Rudy Vallée grew up in Westbrook. His career started as a saxophone player and singer, later becoming a band leader. He also helped Alice Faye and Frances Langford start their careers and appeared on Broadway for a time. Vallée also attended the University of Maine.

Born in Fort Fairfield, country musician Dick Curless was a singer, songwriter and guitarist. His biggest hit, "A Tombstone Every Mile", was a song about a stretch of road in Northern Maine. He was an inaugural member of the Maine Country Music Hall Of Fame, located in Mechanic Falls. The Dick Curless Memorial Scholarship Fund has been established to support young Maine musicians.

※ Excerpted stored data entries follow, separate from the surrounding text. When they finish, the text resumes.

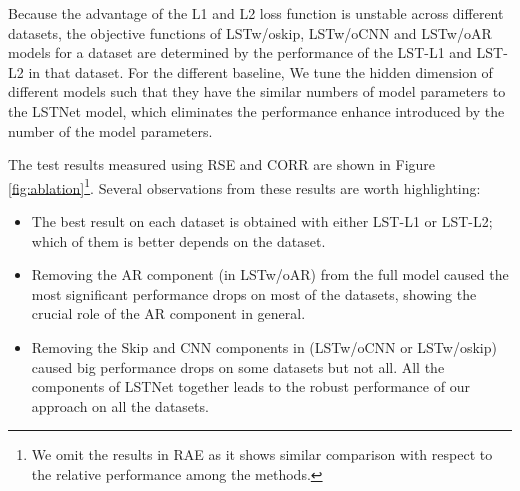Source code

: Because the advantage of the L1 and L2 loss function is unstable across different datasets, the objective functions of LSTw/oskip, LSTw/oCNN and LSTw/oAR models for a dataset are determined by the performance of the LST-L1 and LST-L2 in that dataset. For the different baseline, We tune the hidden dimension of different models such that they have the similar numbers of model parameters to the LSTNet model, which eliminates the performance enhance introduced by the number of the model parameters.

The test results measured using RSE and CORR are shown in Figure \ref{fig:ablation}\footnote{We omit the results in RAE as it shows similar comparison with respect to the relative performance among the methods.}. Several observations from these results are worth highlighting:
\begin{itemize}
\item The best result on each dataset is obtained with either LST-L1 or LST-L2; which of them is better depends on the dataset.
\item Removing the AR component (in LSTw/oAR) from the full model caused the most significant performance drops on most of the datasets, showing the crucial role of the AR component in general.
\item Removing the Skip and CNN components in (LSTw/oCNN or LSTw/oskip) caused big performance drops on some datasets but not all. All the components of LSTNet together leads to the robust performance of our approach on all the datasets.
\end{itemize}



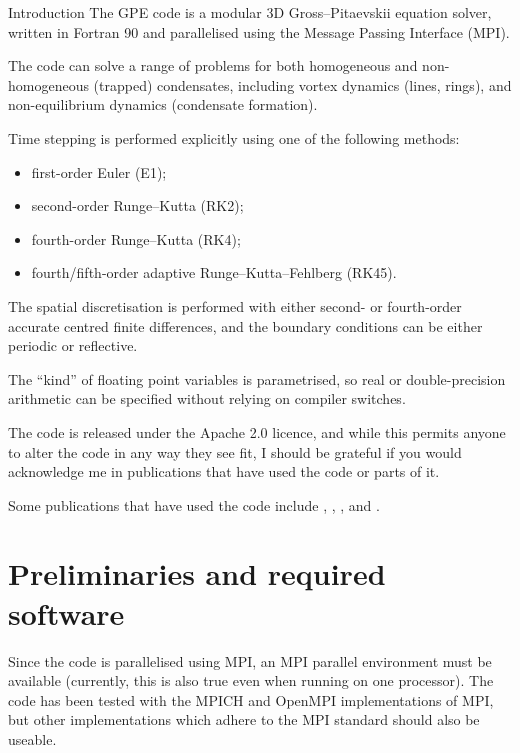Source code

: %
%
%

\begin{chapter}{\label{cha:introduction}Introduction}
  The GPE code is a modular 3D Gross--Pitaevskii equation solver, written in
  Fortran 90 and parallelised using the Message Passing Interface (MPI).
  
  The code can solve a range of problems for both homogeneous and
  non-homogeneous (trapped) condensates, including vortex dynamics (lines,
  rings), and non-equilibrium dynamics (condensate formation).

  Time stepping is performed explicitly using one of the following methods:
  \begin{itemize}
    \item first-order Euler (E1);
    \item second-order Runge--Kutta (RK2);
    \item fourth-order Runge--Kutta (RK4);
    \item fourth/fifth-order adaptive Runge--Kutta--Fehlberg (RK45).
  \end{itemize}
  The spatial discretisation is performed with either second- or fourth-order
  accurate centred finite differences, and the boundary conditions can be
  either periodic or reflective.

  The ``kind'' of floating point variables is parametrised, so real or
  double-precision arithmetic can be specified without relying on compiler
  switches.

  The code is released under the Apache 2.0 licence, and while this permits
  anyone to alter the code in any way they see fit, I should be grateful if you
  would acknowledge me in publications that have used the code or parts of it.

  Some publications that have used the code include \citet{AYB08},
  \citet{WBPYW10}, \citet{TYB11}, and \citet{HBY11}.

  \section{\label{sec:prelim}Preliminaries and required software}
  Since the code is parallelised using MPI, an MPI parallel environment must be
  available (currently, this is also true even when running on one processor).
  The code has been tested with the MPICH and OpenMPI implementations of MPI,
  but other implementations which adhere to the MPI standard should also be
  useable.


\end{chapter}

Donald Doane Sr. is another member of the Maine Country Music Hall of Fame, born in Kennebunk in 1907. His band, the Kahtadin Mountaineers, was formed in the early 1950s and still performs regularly today at county fairs, fiddle contests and for many charities. The Windham Community Church was built from charity proceeds. The group has also played with singer Kate Smith, best known for her rendition of "God Bless America" (written by Irving Berlin).

Howie Day, who grew-up in Brewer, made it to the top 20 of the Billboard Hot 100 in June 2004 with "Collide".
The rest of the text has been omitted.